### DATA LISTING ###

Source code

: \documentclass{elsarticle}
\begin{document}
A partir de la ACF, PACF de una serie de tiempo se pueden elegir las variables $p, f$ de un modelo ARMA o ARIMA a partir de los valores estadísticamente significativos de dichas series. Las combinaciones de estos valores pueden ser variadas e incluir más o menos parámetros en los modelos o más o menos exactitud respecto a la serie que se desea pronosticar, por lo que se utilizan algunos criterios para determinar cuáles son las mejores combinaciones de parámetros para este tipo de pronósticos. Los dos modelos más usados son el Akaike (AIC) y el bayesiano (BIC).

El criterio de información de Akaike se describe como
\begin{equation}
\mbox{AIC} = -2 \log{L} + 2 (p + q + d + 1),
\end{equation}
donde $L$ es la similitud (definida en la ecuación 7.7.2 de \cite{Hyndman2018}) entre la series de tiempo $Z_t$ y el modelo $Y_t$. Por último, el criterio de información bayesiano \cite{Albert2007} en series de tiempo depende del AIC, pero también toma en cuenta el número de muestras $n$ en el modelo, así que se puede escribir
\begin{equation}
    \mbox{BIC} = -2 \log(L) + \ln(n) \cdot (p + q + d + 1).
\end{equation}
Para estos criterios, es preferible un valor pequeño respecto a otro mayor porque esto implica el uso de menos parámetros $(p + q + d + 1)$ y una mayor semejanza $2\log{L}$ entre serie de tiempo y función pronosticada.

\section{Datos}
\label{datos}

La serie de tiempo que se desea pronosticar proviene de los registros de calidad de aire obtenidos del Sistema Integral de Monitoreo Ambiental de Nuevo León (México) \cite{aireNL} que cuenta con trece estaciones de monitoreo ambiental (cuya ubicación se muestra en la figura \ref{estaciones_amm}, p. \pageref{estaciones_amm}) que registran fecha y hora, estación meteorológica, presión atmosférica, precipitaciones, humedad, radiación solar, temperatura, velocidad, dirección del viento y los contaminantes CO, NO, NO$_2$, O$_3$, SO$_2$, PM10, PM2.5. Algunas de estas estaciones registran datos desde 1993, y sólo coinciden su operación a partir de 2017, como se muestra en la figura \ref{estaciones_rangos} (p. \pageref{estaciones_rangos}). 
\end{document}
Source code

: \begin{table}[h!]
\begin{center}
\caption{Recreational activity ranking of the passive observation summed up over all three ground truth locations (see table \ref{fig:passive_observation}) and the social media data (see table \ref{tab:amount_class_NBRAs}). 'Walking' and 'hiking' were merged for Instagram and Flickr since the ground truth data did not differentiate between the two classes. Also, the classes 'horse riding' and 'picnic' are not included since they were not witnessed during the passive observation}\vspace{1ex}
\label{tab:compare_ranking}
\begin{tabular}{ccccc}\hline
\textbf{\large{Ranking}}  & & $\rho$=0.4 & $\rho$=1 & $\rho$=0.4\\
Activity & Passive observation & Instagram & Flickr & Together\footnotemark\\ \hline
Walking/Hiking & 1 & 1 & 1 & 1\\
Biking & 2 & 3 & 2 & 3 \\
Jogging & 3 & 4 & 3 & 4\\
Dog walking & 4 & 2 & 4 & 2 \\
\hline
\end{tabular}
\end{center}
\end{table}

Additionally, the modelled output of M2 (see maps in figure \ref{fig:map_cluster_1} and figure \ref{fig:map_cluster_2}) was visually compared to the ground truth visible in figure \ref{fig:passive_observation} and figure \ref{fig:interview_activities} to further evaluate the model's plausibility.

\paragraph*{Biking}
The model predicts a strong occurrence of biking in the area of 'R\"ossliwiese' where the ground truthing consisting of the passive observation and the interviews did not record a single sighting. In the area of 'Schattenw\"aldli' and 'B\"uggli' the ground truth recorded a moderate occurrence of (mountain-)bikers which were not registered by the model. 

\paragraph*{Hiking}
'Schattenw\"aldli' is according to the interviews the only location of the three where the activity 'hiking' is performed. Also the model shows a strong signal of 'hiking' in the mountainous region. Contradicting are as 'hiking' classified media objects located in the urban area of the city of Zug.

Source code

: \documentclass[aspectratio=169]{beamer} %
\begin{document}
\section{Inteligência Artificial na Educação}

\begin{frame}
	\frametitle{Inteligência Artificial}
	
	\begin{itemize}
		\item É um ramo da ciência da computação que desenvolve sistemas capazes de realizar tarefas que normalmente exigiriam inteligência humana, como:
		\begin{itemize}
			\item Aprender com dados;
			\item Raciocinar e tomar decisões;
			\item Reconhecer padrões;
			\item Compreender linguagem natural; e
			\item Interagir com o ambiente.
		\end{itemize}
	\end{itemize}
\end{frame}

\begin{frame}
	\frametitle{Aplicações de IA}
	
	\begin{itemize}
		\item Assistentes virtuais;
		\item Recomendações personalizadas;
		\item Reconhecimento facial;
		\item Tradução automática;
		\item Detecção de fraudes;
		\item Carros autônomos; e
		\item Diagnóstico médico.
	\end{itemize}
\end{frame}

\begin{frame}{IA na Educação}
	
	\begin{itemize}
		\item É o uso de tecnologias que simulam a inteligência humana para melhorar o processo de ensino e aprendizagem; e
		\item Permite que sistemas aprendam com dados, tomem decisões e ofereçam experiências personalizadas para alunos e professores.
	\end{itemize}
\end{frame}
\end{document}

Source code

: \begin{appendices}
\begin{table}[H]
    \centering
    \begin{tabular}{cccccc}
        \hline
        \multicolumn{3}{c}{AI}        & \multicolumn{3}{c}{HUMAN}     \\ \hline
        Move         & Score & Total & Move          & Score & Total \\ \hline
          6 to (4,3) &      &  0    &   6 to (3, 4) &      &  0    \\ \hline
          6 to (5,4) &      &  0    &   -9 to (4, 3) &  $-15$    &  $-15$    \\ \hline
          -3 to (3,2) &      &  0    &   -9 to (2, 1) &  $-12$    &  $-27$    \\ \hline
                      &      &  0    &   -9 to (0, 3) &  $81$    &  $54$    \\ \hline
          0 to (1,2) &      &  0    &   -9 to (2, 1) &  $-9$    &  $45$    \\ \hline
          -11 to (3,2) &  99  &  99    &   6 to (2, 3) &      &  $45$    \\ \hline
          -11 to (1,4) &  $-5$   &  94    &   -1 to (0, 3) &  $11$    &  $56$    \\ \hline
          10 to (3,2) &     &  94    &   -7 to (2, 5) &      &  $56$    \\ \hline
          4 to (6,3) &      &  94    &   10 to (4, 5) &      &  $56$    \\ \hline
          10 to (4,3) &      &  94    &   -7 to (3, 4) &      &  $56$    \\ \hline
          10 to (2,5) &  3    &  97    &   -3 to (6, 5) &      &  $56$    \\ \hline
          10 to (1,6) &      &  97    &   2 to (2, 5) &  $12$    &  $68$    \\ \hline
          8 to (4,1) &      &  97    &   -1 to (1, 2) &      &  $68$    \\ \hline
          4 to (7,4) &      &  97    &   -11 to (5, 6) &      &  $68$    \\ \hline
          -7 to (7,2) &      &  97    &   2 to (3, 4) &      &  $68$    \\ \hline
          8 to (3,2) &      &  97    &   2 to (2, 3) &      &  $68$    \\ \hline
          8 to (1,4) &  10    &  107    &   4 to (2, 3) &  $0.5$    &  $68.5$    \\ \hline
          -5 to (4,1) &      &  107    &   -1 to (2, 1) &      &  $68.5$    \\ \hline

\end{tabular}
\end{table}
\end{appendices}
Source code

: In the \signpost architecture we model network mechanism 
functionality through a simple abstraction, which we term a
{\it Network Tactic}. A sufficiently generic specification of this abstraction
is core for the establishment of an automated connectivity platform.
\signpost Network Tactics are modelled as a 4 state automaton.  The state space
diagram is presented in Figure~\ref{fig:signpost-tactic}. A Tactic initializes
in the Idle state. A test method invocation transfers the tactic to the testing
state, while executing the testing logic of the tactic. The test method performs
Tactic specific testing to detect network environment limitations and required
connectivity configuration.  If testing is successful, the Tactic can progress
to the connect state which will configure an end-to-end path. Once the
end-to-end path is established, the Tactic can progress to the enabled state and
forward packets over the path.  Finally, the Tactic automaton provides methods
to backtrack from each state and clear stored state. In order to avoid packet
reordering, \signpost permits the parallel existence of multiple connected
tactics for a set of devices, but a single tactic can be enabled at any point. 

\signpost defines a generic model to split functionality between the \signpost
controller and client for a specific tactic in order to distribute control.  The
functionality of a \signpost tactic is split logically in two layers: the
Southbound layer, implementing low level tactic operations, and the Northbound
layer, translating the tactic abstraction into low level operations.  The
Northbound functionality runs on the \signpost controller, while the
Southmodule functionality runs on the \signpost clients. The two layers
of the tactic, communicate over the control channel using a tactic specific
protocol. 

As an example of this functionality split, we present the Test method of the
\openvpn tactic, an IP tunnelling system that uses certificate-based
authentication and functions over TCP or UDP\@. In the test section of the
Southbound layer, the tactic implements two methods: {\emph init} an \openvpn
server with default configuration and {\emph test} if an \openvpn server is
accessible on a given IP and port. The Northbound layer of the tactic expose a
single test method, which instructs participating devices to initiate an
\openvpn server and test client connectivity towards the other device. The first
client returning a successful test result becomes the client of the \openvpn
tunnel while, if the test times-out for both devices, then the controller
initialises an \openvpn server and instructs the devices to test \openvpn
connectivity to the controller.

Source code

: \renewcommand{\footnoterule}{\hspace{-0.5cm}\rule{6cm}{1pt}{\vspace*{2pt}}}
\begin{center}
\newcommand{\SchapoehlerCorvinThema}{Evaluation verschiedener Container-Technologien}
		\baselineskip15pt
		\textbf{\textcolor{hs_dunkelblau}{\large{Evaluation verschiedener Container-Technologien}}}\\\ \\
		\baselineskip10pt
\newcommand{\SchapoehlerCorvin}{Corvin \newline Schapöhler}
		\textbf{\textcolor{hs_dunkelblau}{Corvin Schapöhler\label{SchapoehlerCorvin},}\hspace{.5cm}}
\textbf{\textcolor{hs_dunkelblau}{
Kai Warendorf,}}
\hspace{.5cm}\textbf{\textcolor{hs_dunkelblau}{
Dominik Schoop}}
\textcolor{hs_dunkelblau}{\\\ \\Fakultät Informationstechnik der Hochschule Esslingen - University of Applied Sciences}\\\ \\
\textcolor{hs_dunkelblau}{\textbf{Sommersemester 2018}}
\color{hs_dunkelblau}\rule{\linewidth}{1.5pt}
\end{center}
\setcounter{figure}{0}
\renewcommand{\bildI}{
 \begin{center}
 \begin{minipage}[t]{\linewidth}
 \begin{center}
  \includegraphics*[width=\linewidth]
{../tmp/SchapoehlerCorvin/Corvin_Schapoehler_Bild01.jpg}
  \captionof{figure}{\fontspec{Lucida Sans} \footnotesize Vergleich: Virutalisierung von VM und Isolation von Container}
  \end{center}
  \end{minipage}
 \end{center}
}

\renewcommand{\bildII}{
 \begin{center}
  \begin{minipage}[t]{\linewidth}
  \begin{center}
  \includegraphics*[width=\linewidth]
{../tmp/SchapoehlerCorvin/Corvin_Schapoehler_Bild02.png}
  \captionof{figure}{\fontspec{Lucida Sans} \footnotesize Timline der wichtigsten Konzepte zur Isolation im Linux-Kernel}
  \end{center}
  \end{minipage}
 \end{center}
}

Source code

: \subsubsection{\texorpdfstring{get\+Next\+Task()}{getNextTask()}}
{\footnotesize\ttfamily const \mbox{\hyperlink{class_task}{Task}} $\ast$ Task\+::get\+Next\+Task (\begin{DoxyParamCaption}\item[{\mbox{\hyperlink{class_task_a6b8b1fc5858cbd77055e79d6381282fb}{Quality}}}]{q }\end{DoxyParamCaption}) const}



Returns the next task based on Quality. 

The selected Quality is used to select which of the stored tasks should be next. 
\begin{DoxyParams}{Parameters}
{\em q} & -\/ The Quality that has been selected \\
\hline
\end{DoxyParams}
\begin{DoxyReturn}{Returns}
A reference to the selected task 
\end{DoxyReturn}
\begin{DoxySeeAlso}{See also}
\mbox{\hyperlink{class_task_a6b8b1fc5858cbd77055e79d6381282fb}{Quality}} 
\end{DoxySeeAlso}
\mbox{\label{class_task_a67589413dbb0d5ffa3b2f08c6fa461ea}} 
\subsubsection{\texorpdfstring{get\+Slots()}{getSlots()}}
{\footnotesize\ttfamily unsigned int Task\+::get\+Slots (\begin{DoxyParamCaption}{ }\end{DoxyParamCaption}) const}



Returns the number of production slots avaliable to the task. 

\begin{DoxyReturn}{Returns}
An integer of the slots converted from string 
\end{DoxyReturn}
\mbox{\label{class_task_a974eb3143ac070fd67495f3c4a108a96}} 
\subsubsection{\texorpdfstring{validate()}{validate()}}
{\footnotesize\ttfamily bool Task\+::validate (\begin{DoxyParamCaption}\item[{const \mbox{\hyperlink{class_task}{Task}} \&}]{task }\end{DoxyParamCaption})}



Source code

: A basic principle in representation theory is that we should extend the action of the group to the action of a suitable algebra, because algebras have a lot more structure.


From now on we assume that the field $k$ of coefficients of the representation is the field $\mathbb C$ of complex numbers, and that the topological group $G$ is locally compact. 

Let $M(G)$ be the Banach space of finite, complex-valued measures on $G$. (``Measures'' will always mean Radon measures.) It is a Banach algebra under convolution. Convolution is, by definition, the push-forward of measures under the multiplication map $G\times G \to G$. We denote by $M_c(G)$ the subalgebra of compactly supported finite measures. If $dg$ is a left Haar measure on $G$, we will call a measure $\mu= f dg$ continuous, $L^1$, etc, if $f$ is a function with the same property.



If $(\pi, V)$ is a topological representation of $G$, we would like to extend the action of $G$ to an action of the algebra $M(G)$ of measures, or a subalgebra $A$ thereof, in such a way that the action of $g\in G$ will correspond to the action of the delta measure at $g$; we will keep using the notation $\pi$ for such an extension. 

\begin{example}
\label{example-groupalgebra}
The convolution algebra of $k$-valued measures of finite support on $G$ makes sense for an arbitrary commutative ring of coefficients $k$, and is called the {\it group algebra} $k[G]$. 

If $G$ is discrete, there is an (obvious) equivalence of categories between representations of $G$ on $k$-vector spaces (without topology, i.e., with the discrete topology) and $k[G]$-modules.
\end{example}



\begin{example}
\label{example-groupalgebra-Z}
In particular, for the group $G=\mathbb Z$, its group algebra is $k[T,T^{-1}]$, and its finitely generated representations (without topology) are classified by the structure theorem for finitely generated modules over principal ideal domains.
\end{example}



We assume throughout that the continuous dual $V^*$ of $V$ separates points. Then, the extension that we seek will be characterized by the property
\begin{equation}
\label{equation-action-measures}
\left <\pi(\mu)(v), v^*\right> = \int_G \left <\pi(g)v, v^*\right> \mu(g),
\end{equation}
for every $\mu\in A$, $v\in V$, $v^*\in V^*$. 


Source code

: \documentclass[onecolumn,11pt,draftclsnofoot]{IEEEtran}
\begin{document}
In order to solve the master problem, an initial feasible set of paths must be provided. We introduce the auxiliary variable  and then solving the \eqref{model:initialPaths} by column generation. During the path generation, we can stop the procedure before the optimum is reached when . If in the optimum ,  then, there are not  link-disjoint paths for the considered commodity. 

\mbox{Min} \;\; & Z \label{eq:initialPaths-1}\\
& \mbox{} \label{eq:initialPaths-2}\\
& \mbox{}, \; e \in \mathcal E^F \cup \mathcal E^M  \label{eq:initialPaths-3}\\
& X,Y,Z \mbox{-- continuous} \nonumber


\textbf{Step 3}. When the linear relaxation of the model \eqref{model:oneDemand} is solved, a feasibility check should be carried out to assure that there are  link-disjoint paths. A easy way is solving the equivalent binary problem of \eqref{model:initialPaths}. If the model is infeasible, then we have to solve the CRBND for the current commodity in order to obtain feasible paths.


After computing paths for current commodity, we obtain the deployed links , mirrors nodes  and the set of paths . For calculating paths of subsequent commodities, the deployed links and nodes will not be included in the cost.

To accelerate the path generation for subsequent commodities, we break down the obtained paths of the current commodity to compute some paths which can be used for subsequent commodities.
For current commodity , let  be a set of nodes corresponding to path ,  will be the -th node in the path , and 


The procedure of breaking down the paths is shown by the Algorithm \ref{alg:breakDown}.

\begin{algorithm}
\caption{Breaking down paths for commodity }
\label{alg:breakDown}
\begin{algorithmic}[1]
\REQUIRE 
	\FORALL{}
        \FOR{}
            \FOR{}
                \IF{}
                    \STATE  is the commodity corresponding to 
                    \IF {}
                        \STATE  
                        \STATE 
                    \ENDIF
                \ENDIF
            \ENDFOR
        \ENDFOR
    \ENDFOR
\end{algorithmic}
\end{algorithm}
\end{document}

###

◆ WHAT YOU HAVE TO DO ◆
Lines holding "groupalgebra": count them across the data and reply with the number alone.

◆ EXPECTED OUTPUT ◆
2